Johnson’s life has revolved around CHS ever since he was a high schooler himself 20 years ago. Johnson, a PHS student, took a cooking class through CHS’s Community Resource (CR) program during his senior year and graduated from PHS in 2001. He went on to study English and education at the University of Michigan before student teaching in his future CHS classroom, Room 306, under the guidance of former CHS English teacher Ken McGraw.
“[Student teaching] instantly got me thinking about teaching beyond just ‘Here’s a book. Do a test,’” Johnson said. “[McGraw] treated [student teaching] as its own course in itself and walked through every part of teaching and made it really clear how it works. I think that gave me a significant leg up that I am eternally grateful for.”
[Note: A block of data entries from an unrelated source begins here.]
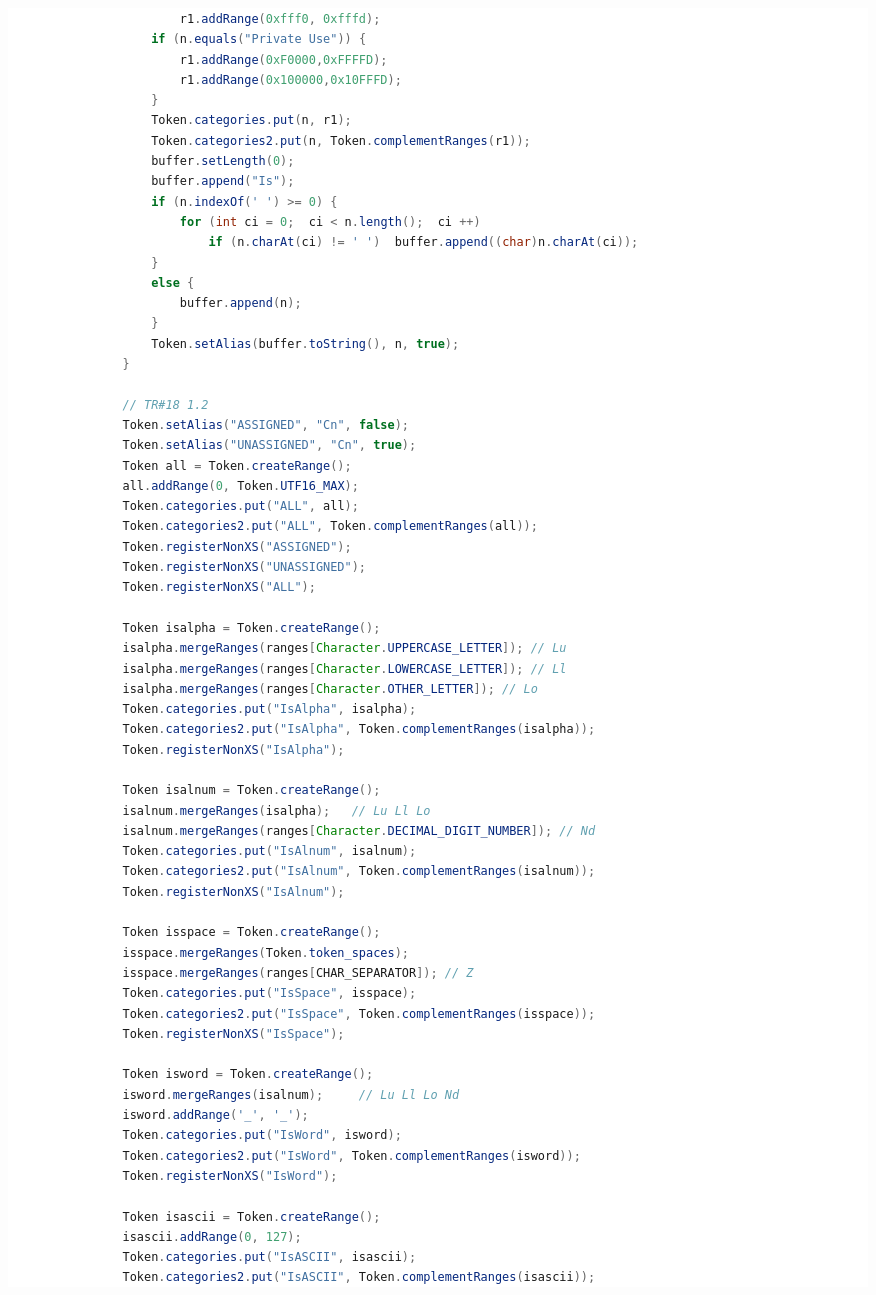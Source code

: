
 ```java
                        r1.addRange(0xfff0, 0xfffd);
                    if (n.equals("Private Use")) {
                        r1.addRange(0xF0000,0xFFFFD);
                        r1.addRange(0x100000,0x10FFFD);
                    }
                    Token.categories.put(n, r1);
                    Token.categories2.put(n, Token.complementRanges(r1));
                    buffer.setLength(0);
                    buffer.append("Is");
                    if (n.indexOf(' ') >= 0) {
                        for (int ci = 0;  ci < n.length();  ci ++)
                            if (n.charAt(ci) != ' ')  buffer.append((char)n.charAt(ci));
                    }
                    else {
                        buffer.append(n);
                    }
                    Token.setAlias(buffer.toString(), n, true);
                }

                // TR#18 1.2
                Token.setAlias("ASSIGNED", "Cn", false);
                Token.setAlias("UNASSIGNED", "Cn", true);
                Token all = Token.createRange();
                all.addRange(0, Token.UTF16_MAX);
                Token.categories.put("ALL", all);
                Token.categories2.put("ALL", Token.complementRanges(all));
                Token.registerNonXS("ASSIGNED");
                Token.registerNonXS("UNASSIGNED");
                Token.registerNonXS("ALL");

                Token isalpha = Token.createRange();
                isalpha.mergeRanges(ranges[Character.UPPERCASE_LETTER]); // Lu
                isalpha.mergeRanges(ranges[Character.LOWERCASE_LETTER]); // Ll
                isalpha.mergeRanges(ranges[Character.OTHER_LETTER]); // Lo
                Token.categories.put("IsAlpha", isalpha);
                Token.categories2.put("IsAlpha", Token.complementRanges(isalpha));
                Token.registerNonXS("IsAlpha");

                Token isalnum = Token.createRange();
                isalnum.mergeRanges(isalpha);   // Lu Ll Lo
                isalnum.mergeRanges(ranges[Character.DECIMAL_DIGIT_NUMBER]); // Nd
                Token.categories.put("IsAlnum", isalnum);
                Token.categories2.put("IsAlnum", Token.complementRanges(isalnum));
                Token.registerNonXS("IsAlnum");

                Token isspace = Token.createRange();
                isspace.mergeRanges(Token.token_spaces);
                isspace.mergeRanges(ranges[CHAR_SEPARATOR]); // Z
                Token.categories.put("IsSpace", isspace);
                Token.categories2.put("IsSpace", Token.complementRanges(isspace));
                Token.registerNonXS("IsSpace");

                Token isword = Token.createRange();
                isword.mergeRanges(isalnum);     // Lu Ll Lo Nd
                isword.addRange('_', '_');
                Token.categories.put("IsWord", isword);
                Token.categories2.put("IsWord", Token.complementRanges(isword));
                Token.registerNonXS("IsWord");

                Token isascii = Token.createRange();
                isascii.addRange(0, 127);
                Token.categories.put("IsASCII", isascii);
                Token.categories2.put("IsASCII", Token.complementRanges(isascii));
```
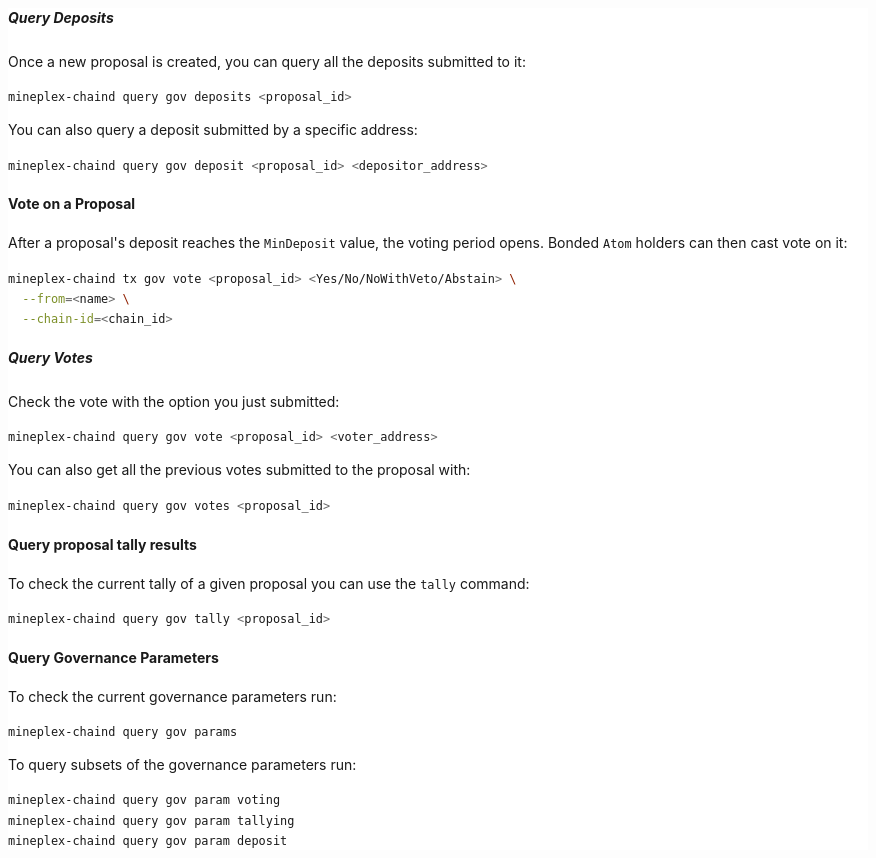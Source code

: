 ##### Query Deposits

Once a new proposal is created, you can query all the deposits submitted to it:

```bash
mineplex-chaind query gov deposits <proposal_id>
```

You can also query a deposit submitted by a specific address:

```bash
mineplex-chaind query gov deposit <proposal_id> <depositor_address>
```

#### Vote on a Proposal

After a proposal's deposit reaches the `MinDeposit` value, the voting period opens. Bonded `Atom` holders can then cast vote on it:

```bash
mineplex-chaind tx gov vote <proposal_id> <Yes/No/NoWithVeto/Abstain> \
  --from=<name> \
  --chain-id=<chain_id>
```

##### Query Votes

Check the vote with the option you just submitted:

```bash
mineplex-chaind query gov vote <proposal_id> <voter_address>
```

You can also get all the previous votes submitted to the proposal with:

```bash
mineplex-chaind query gov votes <proposal_id>
```

#### Query proposal tally results

To check the current tally of a given proposal you can use the `tally` command:

```bash
mineplex-chaind query gov tally <proposal_id>
```

#### Query Governance Parameters

To check the current governance parameters run:

```bash
mineplex-chaind query gov params
```

To query subsets of the governance parameters run:

```bash
mineplex-chaind query gov param voting
mineplex-chaind query gov param tallying
mineplex-chaind query gov param deposit
```
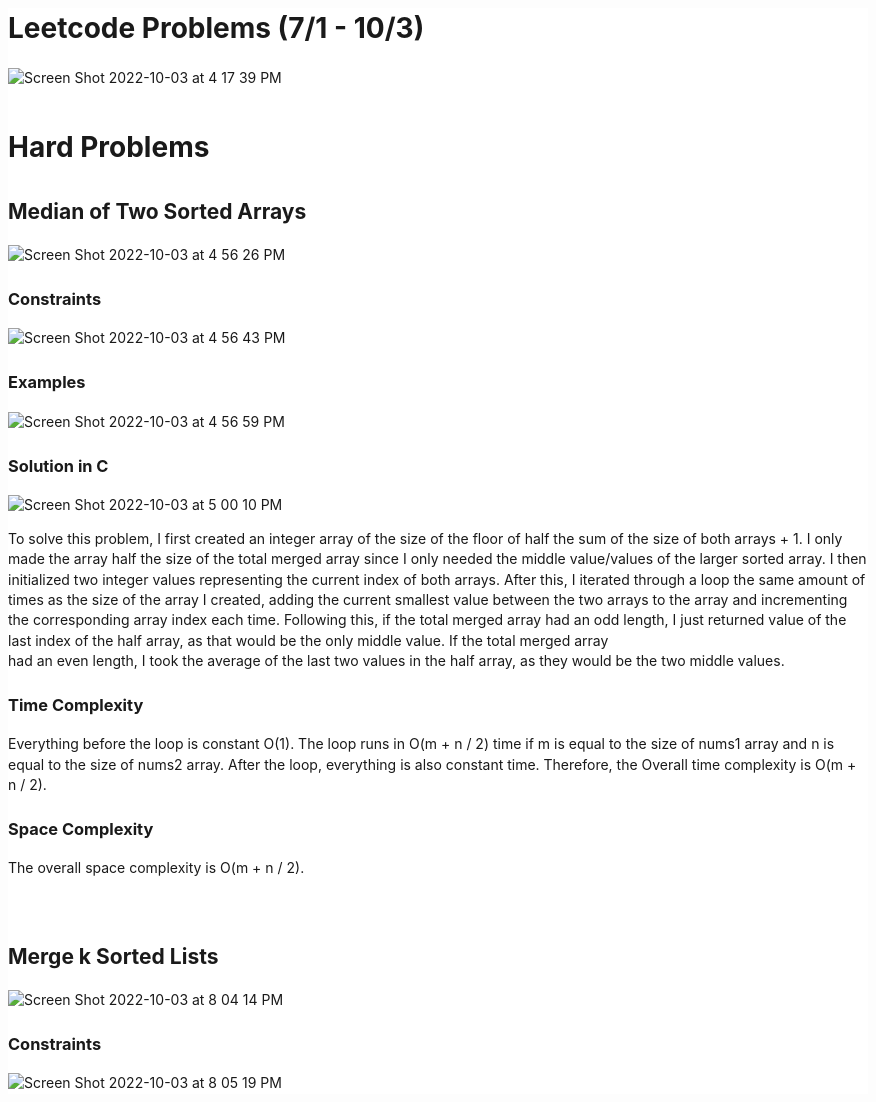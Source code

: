 # Leetcode Problems (7/1 - 10/3)
<img width="768" alt="Screen Shot 2022-10-03 at 4 17 39 PM" src="https://user-images.githubusercontent.com/32546754/193702553-92e9889d-a45d-4e3b-8027-62daf8aaae32.png">


# Hard Problems
## Median of Two Sorted Arrays
<img width="423" alt="Screen Shot 2022-10-03 at 4 56 26 PM" src="https://user-images.githubusercontent.com/32546754/193706201-2c9b5225-ba7c-4690-8c32-c2682d1812b9.png">

### Constraints
<img width="334" alt="Screen Shot 2022-10-03 at 4 56 43 PM" src="https://user-images.githubusercontent.com/32546754/193706227-62af9c88-4afa-4d64-8fa0-a1eb1f009ac0.png">

### Examples
<img width="455" alt="Screen Shot 2022-10-03 at 4 56 59 PM" src="https://user-images.githubusercontent.com/32546754/193706255-5543e388-8d39-4829-8ba0-06eb4dc55b5b.png">

### Solution in C
<img width="700" alt="Screen Shot 2022-10-03 at 5 00 10 PM" src="https://user-images.githubusercontent.com/32546754/193706558-51204a76-ac68-4a20-bdcd-9bb4f9cec3d3.png">

To solve this problem, I first created an integer array of the size of the floor of half the sum of the size of both arrays + 1. I only made the array half the size of the total merged array 
since I only needed the middle value/values of the larger sorted array. I then initialized two integer values representing the current index of both arrays. After this, I iterated through a 
loop the same amount of times as the size of the array I created, adding  the current smallest value between the two arrays to the array and incrementing the corresponding array index each 
time. Following this, if the total merged array had an odd length, I just returned value of the last index of the half array, as that would be the only middle value. If the total merged array  
had an even length, I took the average of the last two values in the half array, as they would be the two middle values.

### Time Complexity
Everything before the loop is constant O(1). The loop runs in O(m + n / 2) time if m is equal to the size of nums1 array and n is equal to the size of nums2 array. After the loop, everything 
is also constant time. Therefore, the Overall time complexity is O(m + n / 2).

### Space Complexity
The overall space complexity is O(m + n / 2).

<br>

## Merge k Sorted Lists
<img width="440" alt="Screen Shot 2022-10-03 at 8 04 14 PM" src="https://user-images.githubusercontent.com/32546754/193725624-85cb9189-9a05-42d3-80b9-318b60464509.png">

### Constraints
<img width="366" alt="Screen Shot 2022-10-03 at 8 05 19 PM" src="https://user-images.githubusercontent.com/32546754/193725739-5e81bf52-07da-4eb2-a213-ea1f7ca7a441.png">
Upon completing his student teaching years, Johnson traveled the country and taught at five vastly different schools, ranging from costly private schools on the California coast to the biggest high school in the country with 6,500 students in Plymouth-Canton, MI.
While he valued the connections he built with students, he was not receiving the fulfilling teaching experiences he sought. Johnson was about to leave education in search of another career when he received an offer in 2014 to teach English at CHS. He took the job occupying the same “home” he student-taught in seven years before: Room 306.
“I was to the point where I was taking the GMAT and all the tests that you take to get into grad-school. [I] was very actively pursuing a potential career change,” Johnson said. “But coming [to CHS] changed that. Once I was here, all of the sudden, I found what I had always hoped teaching could be.”
Johnson has always strongly agreed with the CHS approach to education — specifically its open attitude towards learning and its efficiency in adjusting the system as needed. For Johnson, becoming a CHS staff member deepened this admiration immensely, particularly in regard to the freedom and trust embedded in the teaching style at CHS.
“To have the ability to create [classes] myself was completely intoxicating,” Johnson said. “[CHS] gave me the freedom to teach the books I love and write lessons that I know are really important. Up until that point, I had never experienced something within teaching like that.”
Johnson credits this freedom of teaching to the inherent alternative style of CHS and the administration that oversees it. The opportunity to partake in and build on this freedom in the classroom is one that Johnson doesn’t take for granted.
“Part of what makes this school special is [that] it trusts its teachers to work as professionals and to use their professional judgment,” Johnson said. “We get to say ‘Here are the things that I see that we need to work on,’ as opposed to working from some curriculum lists that have been prescribed by somebody who hasn’t been in the classroom for 20 years.”
He also credits his colleagues with shaping and enhancing the individualist culture that defines CHS. In addition to McGraw, Johnson has had the opportunity to work alongside CHS English department icons like Judith DeWoskin and Tracy Anderson — people who were teaching when he was in high school.
“I have amazing colleagues here,” Johnson said. “I’ve been at five different schools in my career and the top 10 teachers I’ve worked with have all been [from CHS].”
With the lively CHS spirit shaped by its staff and students, Johnson sees his transition to PHS as a unique and important chance to share this wealth of CHS’s culture with other schools in the Ann Arbor area.
“It’s bringing a little bit of [CHS] to other places as well,” Johnson said. “It’s the ability to take a lot of what we do here so well and share that with other students and other teachers. And I think that’s going to be really exciting and fun.”
Johnson feels this same excitement in taking on a new and crucial challenge at PHS, but there is so much that he will miss dearly about CHS after his life-long journey with the school.
“I love the third floor view and I love Kerrytown, but those things are cosmetic,” Johnson said. “Those deeper things — the students, the staff and the [CHS] culture at large — are what I’ll be missing the most.”